The xylan precipitate (0.7 g) was mixed with xylitol (0.4 g) and stirred in deionized water (15 mL). The resulting solutions were distributed into 9-cm polystyrene Petri dishes, which were placed in a conditioned room and left to dry for three days at 50% relative humidity and 23 °C. In addition, to investigate the improvement of mechanical properties, other biodegradable film samples produced from gluten (0.10 g) and nanocellulose (0.025 g) were also prepared.
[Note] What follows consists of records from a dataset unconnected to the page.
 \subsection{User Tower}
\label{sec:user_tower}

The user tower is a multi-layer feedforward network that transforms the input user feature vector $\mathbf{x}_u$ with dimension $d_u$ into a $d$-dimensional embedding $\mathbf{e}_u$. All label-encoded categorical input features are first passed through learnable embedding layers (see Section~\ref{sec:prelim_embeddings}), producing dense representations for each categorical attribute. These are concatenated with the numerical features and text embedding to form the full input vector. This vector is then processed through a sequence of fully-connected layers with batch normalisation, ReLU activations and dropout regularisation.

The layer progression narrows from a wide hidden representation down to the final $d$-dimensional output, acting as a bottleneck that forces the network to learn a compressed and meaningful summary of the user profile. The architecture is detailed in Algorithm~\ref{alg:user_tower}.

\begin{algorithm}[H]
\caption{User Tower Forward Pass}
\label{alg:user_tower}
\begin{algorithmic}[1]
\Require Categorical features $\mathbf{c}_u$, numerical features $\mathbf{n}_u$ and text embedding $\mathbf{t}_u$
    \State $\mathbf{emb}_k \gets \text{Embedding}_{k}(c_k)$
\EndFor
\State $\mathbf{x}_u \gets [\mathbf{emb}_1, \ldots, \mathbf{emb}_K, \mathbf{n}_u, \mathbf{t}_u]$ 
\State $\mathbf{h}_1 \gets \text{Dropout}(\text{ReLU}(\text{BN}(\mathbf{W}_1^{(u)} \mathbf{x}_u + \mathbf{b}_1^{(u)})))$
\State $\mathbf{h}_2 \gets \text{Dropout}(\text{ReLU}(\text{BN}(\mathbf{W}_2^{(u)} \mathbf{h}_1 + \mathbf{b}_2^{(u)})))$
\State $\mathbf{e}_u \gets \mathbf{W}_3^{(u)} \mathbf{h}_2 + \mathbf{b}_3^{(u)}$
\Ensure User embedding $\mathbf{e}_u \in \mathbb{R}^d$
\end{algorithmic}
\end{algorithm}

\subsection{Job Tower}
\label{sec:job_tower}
All film samples underwent conditioning in accordance with the TAPPI T402 sp-08 (2008) standard. A digital micrometer (40 EXL; Mahr GmbH, Esslingen am Neckar, Germany) with 0.1 μm sensitivity was used to measure the thickness of the films. The Zwick/Roell Z250 (Zwick GmbH & Co., Z5.0 TH, Ulm, Germany) strength tester (100 N/10 kN load cell) was used for tensile strength testing of the samples prepared according to the TAPPI T494 om-96 (1996) standard. The values for elastic modulus and tensile strength were also recorded for the samples.
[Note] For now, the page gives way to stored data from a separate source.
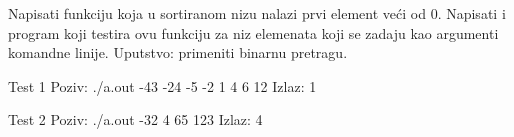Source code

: \begin{Exercise}[label=407]
  Napisati funkciju koja u sortiranom nizu nalazi prvi element veći od
  0. Napisati i program koji
  testira ovu funkciju za niz elemenata koji se zadaju kao argumenti
  komandne linije. Uputstvo: primeniti binarnu pretragu.
  
\begin{miditest}
\begin{test}{Test 1}
Poziv:  ./a.out -43 -24 -5 -2 1 4 6 12
Izlaz:  1
\end{test}
\end{miditest}

\begin{miditest}
\begin{test}{Test 2}
Poziv:  ./a.out -32 4 65 123
Izlaz:  4
\end{test}
\end{miditest}
  
\end{Exercise}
The control soda pulp was cooked from corn stalks to compare with the pulps prepared from the stalks subjected to hot water (120 °C) pre-extraction. Because the alkaline and modified alkaline (NaBH4) pre-extraction of stalks delivered lower yields, the method reported by Chang et al. (2012) was applied to produce mechanical pulps.
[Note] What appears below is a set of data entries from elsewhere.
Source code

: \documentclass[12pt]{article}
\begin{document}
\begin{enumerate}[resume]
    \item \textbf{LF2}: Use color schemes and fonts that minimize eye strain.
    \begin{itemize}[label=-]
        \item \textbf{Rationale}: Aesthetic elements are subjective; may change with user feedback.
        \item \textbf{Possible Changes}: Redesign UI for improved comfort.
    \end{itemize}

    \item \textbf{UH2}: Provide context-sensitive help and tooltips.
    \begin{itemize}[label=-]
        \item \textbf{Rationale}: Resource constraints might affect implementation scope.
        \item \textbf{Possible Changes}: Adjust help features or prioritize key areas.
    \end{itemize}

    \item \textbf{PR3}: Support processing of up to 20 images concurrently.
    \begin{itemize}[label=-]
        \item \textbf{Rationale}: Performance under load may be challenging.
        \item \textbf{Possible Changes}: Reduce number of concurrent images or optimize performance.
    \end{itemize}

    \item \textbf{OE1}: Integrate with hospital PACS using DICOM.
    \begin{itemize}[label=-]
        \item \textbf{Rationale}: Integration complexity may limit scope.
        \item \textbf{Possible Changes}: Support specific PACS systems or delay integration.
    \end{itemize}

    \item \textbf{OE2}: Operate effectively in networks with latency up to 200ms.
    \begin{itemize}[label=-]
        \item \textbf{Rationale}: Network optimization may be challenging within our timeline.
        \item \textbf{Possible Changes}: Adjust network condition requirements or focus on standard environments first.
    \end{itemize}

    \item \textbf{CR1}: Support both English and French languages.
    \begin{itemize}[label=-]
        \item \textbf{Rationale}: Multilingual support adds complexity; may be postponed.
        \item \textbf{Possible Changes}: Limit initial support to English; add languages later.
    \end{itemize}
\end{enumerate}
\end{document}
The soda pulps, at the L:S ratio of 10:1 L/kg OD, were cooked at an alkali charge of 16.7%. The samples were cooked to the H factor target of 104 for 90 min at 140 °C, reaching the maximum temperature after 30 min. After the hot water pre-extraction H factor was calculated, it was excluded from the total H factor. The pulps from each cook were then defiberized in a laboratory defibrator (Waring Commercial, Torrington, CT, USA) and placed on a 200-mesh screen, followed by a thorough washing using tap water.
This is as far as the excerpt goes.